Of course, to this some would say "So what? What's the big deal with marrying later? You get to have more fun while you are single and then you know who you want and you get that person!" Well, those "some" just made this a longer post! Because, yes, I do have an answer for everything.

My husband and I fell in love at 18 and married at 23. Many of our classmates didn't believe you should stay together with your college sweetheart or marry that young. Recently, as we get closer and closer to 30 (eeek!), many people our age have, unpromted and without warning, said (in a cryptically meaningful tone) "You guys were right back then to stick together" when they run into us on random occasions.

This spontaneous exclamation used to kind of startle us (how do you respond to it? "Darn right!"?), but I think I'm beginning to understand where it comes from. As I have gotten older, I have become more set in my habits, more cynical and, I'm afraid, more quick to judge.

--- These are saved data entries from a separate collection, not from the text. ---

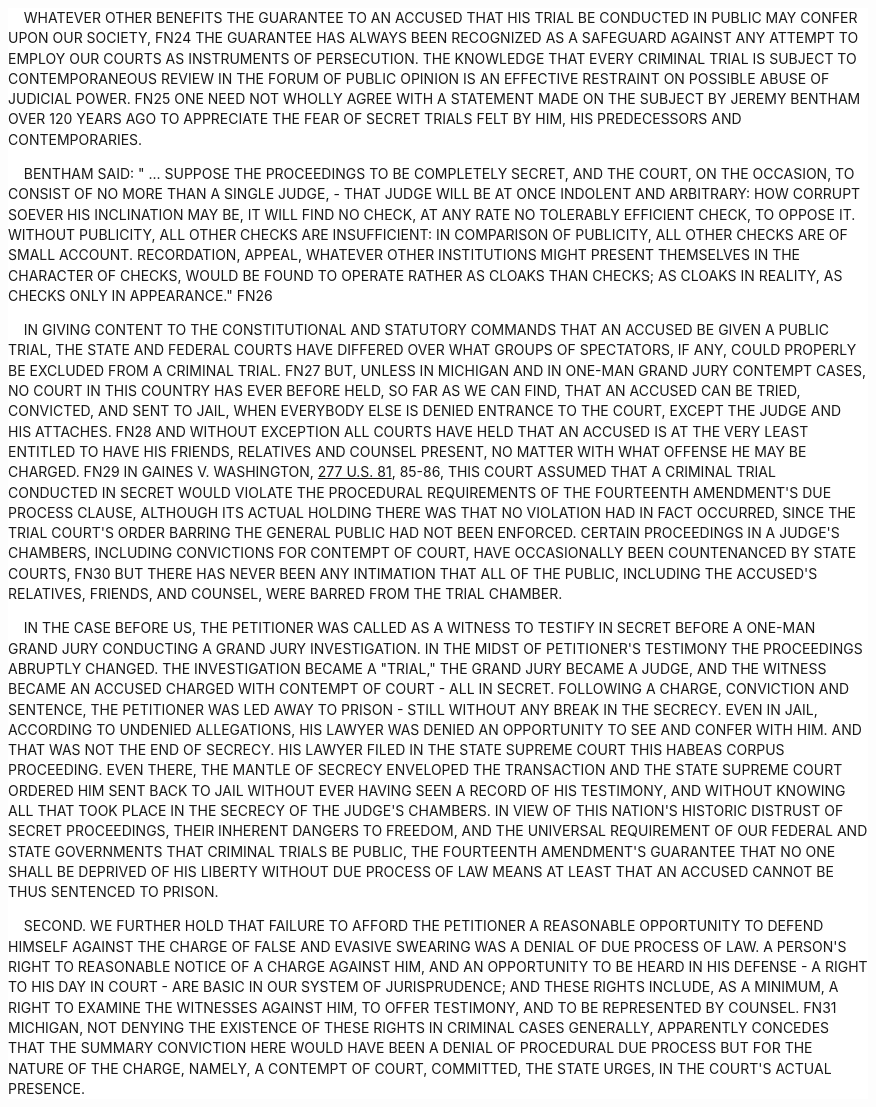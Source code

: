     WHATEVER OTHER BENEFITS THE GUARANTEE TO AN ACCUSED THAT HIS TRIAL BE CONDUCTED IN PUBLIC MAY CONFER UPON OUR SOCIETY,  FN24  THE GUARANTEE HAS ALWAYS BEEN RECOGNIZED AS A SAFEGUARD AGAINST ANY ATTEMPT TO EMPLOY OUR COURTS AS INSTRUMENTS OF PERSECUTION.  THE KNOWLEDGE THAT EVERY CRIMINAL TRIAL IS SUBJECT TO CONTEMPORANEOUS REVIEW IN THE FORUM OF PUBLIC OPINION IS AN EFFECTIVE RESTRAINT ON POSSIBLE ABUSE OF JUDICIAL POWER.  FN25  ONE NEED NOT WHOLLY AGREE WITH A STATEMENT MADE ON THE SUBJECT BY JEREMY BENTHAM OVER 120 YEARS AGO TO APPRECIATE THE FEAR OF SECRET TRIALS FELT BY HIM, HIS PREDECESSORS AND CONTEMPORARIES.

    BENTHAM SAID:  "  ...  SUPPOSE THE PROCEEDINGS TO BE COMPLETELY SECRET, AND THE COURT, ON THE OCCASION, TO CONSIST OF NO MORE THAN A SINGLE JUDGE,  - THAT JUDGE WILL BE AT ONCE INDOLENT AND ARBITRARY:  HOW CORRUPT SOEVER HIS INCLINATION MAY BE, IT WILL FIND NO CHECK, AT ANY RATE NO TOLERABLY EFFICIENT CHECK, TO OPPOSE IT.  WITHOUT PUBLICITY, ALL OTHER CHECKS ARE INSUFFICIENT:  IN COMPARISON OF PUBLICITY, ALL OTHER CHECKS ARE OF SMALL ACCOUNT.  RECORDATION, APPEAL, WHATEVER OTHER INSTITUTIONS MIGHT PRESENT THEMSELVES IN THE CHARACTER OF CHECKS, WOULD BE FOUND TO OPERATE RATHER AS CLOAKS THAN CHECKS; AS CLOAKS IN REALITY, AS CHECKS ONLY IN APPEARANCE."  FN26

    IN GIVING CONTENT TO THE CONSTITUTIONAL AND STATUTORY COMMANDS THAT AN ACCUSED BE GIVEN A PUBLIC TRIAL, THE STATE AND FEDERAL COURTS HAVE DIFFERED OVER WHAT GROUPS OF SPECTATORS, IF ANY, COULD PROPERLY BE EXCLUDED FROM A CRIMINAL TRIAL.  FN27  BUT, UNLESS IN MICHIGAN AND IN ONE-MAN GRAND JURY CONTEMPT CASES, NO COURT IN THIS COUNTRY HAS EVER BEFORE HELD, SO FAR AS WE CAN FIND, THAT AN ACCUSED CAN BE TRIED, CONVICTED, AND SENT TO JAIL, WHEN EVERYBODY ELSE IS DENIED ENTRANCE TO THE COURT, EXCEPT THE JUDGE AND HIS ATTACHES.  FN28  AND WITHOUT EXCEPTION ALL COURTS HAVE HELD THAT AN ACCUSED IS AT THE VERY LEAST ENTITLED TO HAVE HIS FRIENDS, RELATIVES AND COUNSEL PRESENT, NO MATTER WITH WHAT OFFENSE HE MAY BE CHARGED.  FN29  IN GAINES V. WASHINGTON, [277 U.S. 81][/us/courts/scotus/usReporter/277/81], 85-86, THIS COURT ASSUMED THAT A CRIMINAL TRIAL CONDUCTED IN SECRET WOULD VIOLATE THE PROCEDURAL REQUIREMENTS OF THE FOURTEENTH AMENDMENT'S DUE PROCESS CLAUSE, ALTHOUGH ITS ACTUAL HOLDING THERE WAS THAT NO VIOLATION HAD IN FACT OCCURRED, SINCE THE TRIAL COURT'S ORDER BARRING THE GENERAL PUBLIC HAD NOT BEEN ENFORCED.  CERTAIN PROCEEDINGS IN A JUDGE'S CHAMBERS, INCLUDING CONVICTIONS FOR CONTEMPT OF COURT, HAVE OCCASIONALLY BEEN COUNTENANCED BY STATE COURTS,  FN30  BUT THERE HAS NEVER BEEN ANY INTIMATION THAT ALL OF THE PUBLIC, INCLUDING THE ACCUSED'S RELATIVES, FRIENDS, AND COUNSEL, WERE BARRED FROM THE TRIAL CHAMBER.

    IN THE CASE BEFORE US, THE PETITIONER WAS CALLED AS A WITNESS TO TESTIFY IN SECRET BEFORE A ONE-MAN GRAND JURY CONDUCTING A GRAND JURY INVESTIGATION.  IN THE MIDST OF PETITIONER'S TESTIMONY THE PROCEEDINGS ABRUPTLY CHANGED.  THE INVESTIGATION BECAME A "TRIAL," THE GRAND JURY BECAME A JUDGE, AND THE WITNESS BECAME AN ACCUSED CHARGED WITH CONTEMPT OF COURT - ALL IN SECRET.  FOLLOWING A CHARGE, CONVICTION AND SENTENCE, THE PETITIONER WAS LED AWAY TO PRISON - STILL WITHOUT ANY BREAK IN THE SECRECY.  EVEN IN JAIL, ACCORDING TO UNDENIED ALLEGATIONS, HIS LAWYER WAS DENIED AN OPPORTUNITY TO SEE AND CONFER WITH HIM.  AND THAT WAS NOT THE END OF SECRECY.  HIS LAWYER FILED IN THE STATE SUPREME COURT THIS HABEAS CORPUS PROCEEDING.  EVEN THERE, THE MANTLE OF SECRECY ENVELOPED THE TRANSACTION AND THE STATE SUPREME COURT ORDERED HIM SENT BACK TO JAIL WITHOUT EVER HAVING SEEN A RECORD OF HIS TESTIMONY, AND WITHOUT KNOWING ALL THAT TOOK PLACE IN THE SECRECY OF THE JUDGE'S CHAMBERS.  IN VIEW OF THIS NATION'S HISTORIC DISTRUST OF SECRET PROCEEDINGS, THEIR INHERENT DANGERS TO FREEDOM, AND THE UNIVERSAL REQUIREMENT OF OUR FEDERAL AND STATE GOVERNMENTS THAT CRIMINAL TRIALS BE PUBLIC, THE FOURTEENTH AMENDMENT'S GUARANTEE THAT NO ONE SHALL BE DEPRIVED OF HIS LIBERTY WITHOUT DUE PROCESS OF LAW MEANS AT LEAST THAT AN ACCUSED CANNOT BE THUS SENTENCED TO PRISON.

    SECOND.  WE FURTHER HOLD THAT FAILURE TO AFFORD THE PETITIONER A REASONABLE OPPORTUNITY TO DEFEND HIMSELF AGAINST THE CHARGE OF FALSE AND EVASIVE SWEARING WAS A DENIAL OF DUE PROCESS OF LAW.  A PERSON'S RIGHT TO REASONABLE NOTICE OF A CHARGE AGAINST HIM, AND AN OPPORTUNITY TO BE HEARD IN HIS DEFENSE - A RIGHT TO HIS DAY IN COURT - ARE BASIC IN OUR SYSTEM OF JURISPRUDENCE; AND THESE RIGHTS INCLUDE, AS A MINIMUM, A RIGHT TO EXAMINE THE WITNESSES AGAINST HIM, TO OFFER TESTIMONY, AND TO BE REPRESENTED BY COUNSEL.  FN31  MICHIGAN, NOT DENYING THE EXISTENCE OF THESE RIGHTS IN CRIMINAL CASES GENERALLY, APPARENTLY CONCEDES THAT THE SUMMARY CONVICTION HERE WOULD HAVE BEEN A DENIAL OF PROCEDURAL DUE PROCESS BUT FOR THE NATURE OF THE CHARGE, NAMELY, A CONTEMPT OF COURT, COMMITTED, THE STATE URGES, IN THE COURT'S ACTUAL PRESENCE.


[/us/courts/scotus/usReporter/333/257]: https://publicdocs.github.io/go/links?ns=uslm-x&ref=%2Fus%2Fcourts%2Fscotus%2FusReporter%2F333%2F257
[/us/courts/scotus/usReporter/128/289]: https://publicdocs.github.io/go/links?ns=uslm-x&ref=%2Fus%2Fcourts%2Fscotus%2FusReporter%2F128%2F289
[/us/courts/scotus/usReporter/332/755]: https://publicdocs.github.io/go/links?ns=uslm-x&ref=%2Fus%2Fcourts%2Fscotus%2FusReporter%2F332%2F755
[/us/courts/scotus/usReporter/201/43]: https://publicdocs.github.io/go/links?ns=uslm-x&ref=%2Fus%2Fcourts%2Fscotus%2FusReporter%2F201%2F43
[/us/courts/scotus/usReporter/277/81]: https://publicdocs.github.io/go/links?ns=uslm-x&ref=%2Fus%2Fcourts%2Fscotus%2FusReporter%2F277%2F81
[/us/courts/scotus/usReporter/128/289]: https://publicdocs.github.io/go/links?ns=uslm-x&ref=%2Fus%2Fcourts%2Fscotus%2FusReporter%2F128%2F289
[/us/courts/scotus/usReporter/326/224]: https://publicdocs.github.io/go/links?ns=uslm-x&ref=%2Fus%2Fcourts%2Fscotus%2FusReporter%2F326%2F224
[/us/courts/scotus/usReporter/267/517]: https://publicdocs.github.io/go/links?ns=uslm-x&ref=%2Fus%2Fcourts%2Fscotus%2FusReporter%2F267%2F517
[/us/courts/scotus/usReporter/309/227]: https://publicdocs.github.io/go/links?ns=uslm-x&ref=%2Fus%2Fcourts%2Fscotus%2FusReporter%2F309%2F227
[/us/courts/scotus/usReporter/158/278]: https://publicdocs.github.io/go/links?ns=uslm-x&ref=%2Fus%2Fcourts%2Fscotus%2FusReporter%2F158%2F278
[/us/courts/scotus/usReporter/154/447]: https://publicdocs.github.io/go/links?ns=uslm-x&ref=%2Fus%2Fcourts%2Fscotus%2FusReporter%2F154%2F447
[/us/courts/scotus/usReporter/317/1]: https://publicdocs.github.io/go/links?ns=uslm-x&ref=%2Fus%2Fcourts%2Fscotus%2FusReporter%2F317%2F1
[/us/courts/scotus/usReporter/233/604]: https://publicdocs.github.io/go/links?ns=uslm-x&ref=%2Fus%2Fcourts%2Fscotus%2FusReporter%2F233%2F604
[/us/courts/scotus/usReporter/291/97]: https://publicdocs.github.io/go/links?ns=uslm-x&ref=%2Fus%2Fcourts%2Fscotus%2FusReporter%2F291%2F97
[/us/courts/scotus/usReporter/287/45]: https://publicdocs.github.io/go/links?ns=uslm-x&ref=%2Fus%2Fcourts%2Fscotus%2FusReporter%2F287%2F45
[/us/courts/scotus/usReporter/167/409]: https://publicdocs.github.io/go/links?ns=uslm-x&ref=%2Fus%2Fcourts%2Fscotus%2FusReporter%2F167%2F409
[/us/courts/scotus/usReporter/169/366]: https://publicdocs.github.io/go/links?ns=uslm-x&ref=%2Fus%2Fcourts%2Fscotus%2FusReporter%2F169%2F366
[/us/courts/scotus/usReporter/304/1]: https://publicdocs.github.io/go/links?ns=uslm-x&ref=%2Fus%2Fcourts%2Fscotus%2FusReporter%2F304%2F1
[/us/courts/scotus/usReporter/110/516]: https://publicdocs.github.io/go/links?ns=uslm-x&ref=%2Fus%2Fcourts%2Fscotus%2FusReporter%2F110%2F516
[/us/courts/scotus/usReporter/332/46]: https://publicdocs.github.io/go/links?ns=uslm-x&ref=%2Fus%2Fcourts%2Fscotus%2FusReporter%2F332%2F46
[/us/courts/scotus/usReporter/331/549]: https://publicdocs.github.io/go/links?ns=uslm-x&ref=%2Fus%2Fcourts%2Fscotus%2FusReporter%2F331%2F549
[/us/courts/scotus/usReporter/333/95]: https://publicdocs.github.io/go/links?ns=uslm-x&ref=%2Fus%2Fcourts%2Fscotus%2FusReporter%2F333%2F95
[/us/courts/scotus/usReporter/324/760]: https://publicdocs.github.io/go/links?ns=uslm-x&ref=%2Fus%2Fcourts%2Fscotus%2FusReporter%2F324%2F760
[/us/courts/scotus/usReporter/287/45]: https://publicdocs.github.io/go/links?ns=uslm-x&ref=%2Fus%2Fcourts%2Fscotus%2FusReporter%2F287%2F45
[/us/courts/scotus/usReporter/316/255]: https://publicdocs.github.io/go/links?ns=uslm-x&ref=%2Fus%2Fcourts%2Fscotus%2FusReporter%2F316%2F255
[/us/courts/scotus/usReporter/332/46]: https://publicdocs.github.io/go/links?ns=uslm-x&ref=%2Fus%2Fcourts%2Fscotus%2FusReporter%2F332%2F46
[/us/courts/scotus/usReporter/110/516]: https://publicdocs.github.io/go/links?ns=uslm-x&ref=%2Fus%2Fcourts%2Fscotus%2FusReporter%2F110%2F516
[/us/courts/scotus/usReporter/211/78]: https://publicdocs.github.io/go/links?ns=uslm-x&ref=%2Fus%2Fcourts%2Fscotus%2FusReporter%2F211%2F78
[/us/courts/scotus/usReporter/332/46]: https://publicdocs.github.io/go/links?ns=uslm-x&ref=%2Fus%2Fcourts%2Fscotus%2FusReporter%2F332%2F46
[/us/courts/scotus/usReporter/316/455]: https://publicdocs.github.io/go/links?ns=uslm-x&ref=%2Fus%2Fcourts%2Fscotus%2FusReporter%2F316%2F455
[/us/courts/scotus/usReporter/249/378]: https://publicdocs.github.io/go/links?ns=uslm-x&ref=%2Fus%2Fcourts%2Fscotus%2FusReporter%2F249%2F378
[/us/courts/scotus/usReporter/333/95]: https://publicdocs.github.io/go/links?ns=uslm-x&ref=%2Fus%2Fcourts%2Fscotus%2FusReporter%2F333%2F95
[/us/courts/scotus/usReporter/331/549]: https://publicdocs.github.io/go/links?ns=uslm-x&ref=%2Fus%2Fcourts%2Fscotus%2FusReporter%2F331%2F549
[/us/courts/scotus/usReporter/110/516]: https://publicdocs.github.io/go/links?ns=uslm-x&ref=%2Fus%2Fcourts%2Fscotus%2FusReporter%2F110%2F516
[/us/courts/scotus/usReporter/333/95]: https://publicdocs.github.io/go/links?ns=uslm-x&ref=%2Fus%2Fcourts%2Fscotus%2FusReporter%2F333%2F95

When I was a teenager in college, I fell in love whole, wanting nothing except my guy and willing to build my life in any way necessary to have him by me. Except him, nothing mattered, and only because of him anything did. Had I stayed single until later, a man would have found me a cynical, judging and cautious woman, out to protect her own and aware of too much to "fall into" anything, especially love. It is really great if you are able to find and keep your love early in life - because, as the Feist song goes, "Money can't buy you back the love that you had then."

So may be we should let the genders be who they are, and take them as they are, with all their faults and awesome qualities, for better and for worse. Isn't that what marriage is supposed to be about, anyway?